Unsuspecting but true
After the shower, I checked my phone and it was a message from Ben confirming we were going to meet the next day. I was tempted to cancel on him. I felt like I was not going to be fun to be around and there is no greater mood killer than a “sappy cannot get over her ex person”. Nevertheless, it was Ben, you cannot simply say no to Ben. The next morning I had barely slept, was feeling tired, was feeling drowsy… I was not feeling well. To top all that I was running late, making a German wait was the last thing I needed that morning.
I finally got there; Ben was waiting for me inside the car he had rented for the day… I got in and as soon as I saw him… I felt as if all the pain from last night was floating away like colorful balloons soaring up to the blue sky. Those eyes, those, golden dreamy eyes. He was so unbelievably attractive. He had been traveling around the world for years now, so he looks a lot more like a California model than your average German.

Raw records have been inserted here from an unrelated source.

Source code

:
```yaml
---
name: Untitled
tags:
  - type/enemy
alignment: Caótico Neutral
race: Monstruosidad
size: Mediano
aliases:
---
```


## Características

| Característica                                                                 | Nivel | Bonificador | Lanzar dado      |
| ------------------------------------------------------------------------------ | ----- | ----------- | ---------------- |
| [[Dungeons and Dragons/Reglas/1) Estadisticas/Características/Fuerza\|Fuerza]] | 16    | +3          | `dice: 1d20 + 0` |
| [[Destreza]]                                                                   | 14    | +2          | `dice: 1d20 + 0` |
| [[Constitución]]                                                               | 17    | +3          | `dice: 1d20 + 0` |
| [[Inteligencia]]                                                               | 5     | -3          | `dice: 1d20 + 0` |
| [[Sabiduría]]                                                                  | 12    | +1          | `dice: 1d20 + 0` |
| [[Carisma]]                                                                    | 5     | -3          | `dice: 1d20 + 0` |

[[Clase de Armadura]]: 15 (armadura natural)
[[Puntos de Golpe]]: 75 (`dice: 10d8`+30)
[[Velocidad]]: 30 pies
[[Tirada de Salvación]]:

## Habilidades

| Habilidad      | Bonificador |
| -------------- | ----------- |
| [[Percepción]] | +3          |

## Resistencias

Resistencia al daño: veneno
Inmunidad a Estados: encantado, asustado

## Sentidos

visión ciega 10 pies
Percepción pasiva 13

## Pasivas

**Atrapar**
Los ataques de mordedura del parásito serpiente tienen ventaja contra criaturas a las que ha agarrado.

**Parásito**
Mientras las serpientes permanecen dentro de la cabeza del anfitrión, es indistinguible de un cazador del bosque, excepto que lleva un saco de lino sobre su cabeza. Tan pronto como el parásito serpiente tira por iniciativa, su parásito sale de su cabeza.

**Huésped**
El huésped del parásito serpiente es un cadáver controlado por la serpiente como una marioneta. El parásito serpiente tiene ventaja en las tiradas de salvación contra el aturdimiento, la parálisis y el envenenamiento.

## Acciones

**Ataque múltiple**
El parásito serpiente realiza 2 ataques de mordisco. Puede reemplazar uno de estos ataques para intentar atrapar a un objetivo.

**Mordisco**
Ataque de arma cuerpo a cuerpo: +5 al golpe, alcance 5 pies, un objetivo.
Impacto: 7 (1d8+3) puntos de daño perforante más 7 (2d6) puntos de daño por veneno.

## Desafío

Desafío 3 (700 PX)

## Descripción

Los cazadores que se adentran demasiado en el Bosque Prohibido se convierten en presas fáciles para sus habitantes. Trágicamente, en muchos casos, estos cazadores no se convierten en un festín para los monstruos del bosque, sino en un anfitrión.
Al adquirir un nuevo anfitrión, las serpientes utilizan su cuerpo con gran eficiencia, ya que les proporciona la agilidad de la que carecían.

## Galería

His golden tan, slim but strong figure, full round lips, pearly white teeth…
However, taking away his Greek statue physique, what I found most attractive about Ben was his personality. Ben was no prince charming; Ben was dominant and stubborn. He knew what he wanted and would not settle for less. He was overly confident to the point it was borderline narcissist. He was s funny with a slightly dark sense of humor, brutally honest. Every so often, he had a sweet side to him, but you would rarely see it.
There is something about Ben
Off we went to our first site, he asked me how I was, and I did not feel it was necessary to spill out all the details of last night. I told him just enough. Oh, my surprise, he listened. He seemed to care, or at least was curious. What struck me in awe was that while I was talking to him, the words slid smoothly and not cutting through me. It did not hurt as much as I thought. Being around him made everything easier… he had the power to numb the sorrow just by being there.
If I write the details of what happened that day, you will be stuck reading four to five more pages. The best way to shorten it out is by telling you that we had an entire relationship in one day. We hiked through nature, swam inside an extinct volcano, got lost, got into two fights, made up, had sex inside the lagoon, outside the lagoon, while hiking…and it all ended in us being so exhausted that we feel asleep before 10, with full bellies and in each other’s arms.
So what can I say about Ben at the End?
Ben is not a rebound; Ben is not the man I will marry. Ben will most likely fade out of my life the same way he came. Unexpectedly. Ben is a reminder not to hold on to grief. He is a reminder that the cliché “everything is going to be fine” is true after all, even when you hate hearing it. Ben is what happens when you step out of your comfort zone.
Ben is not love, but he is what you need to keep believing in it.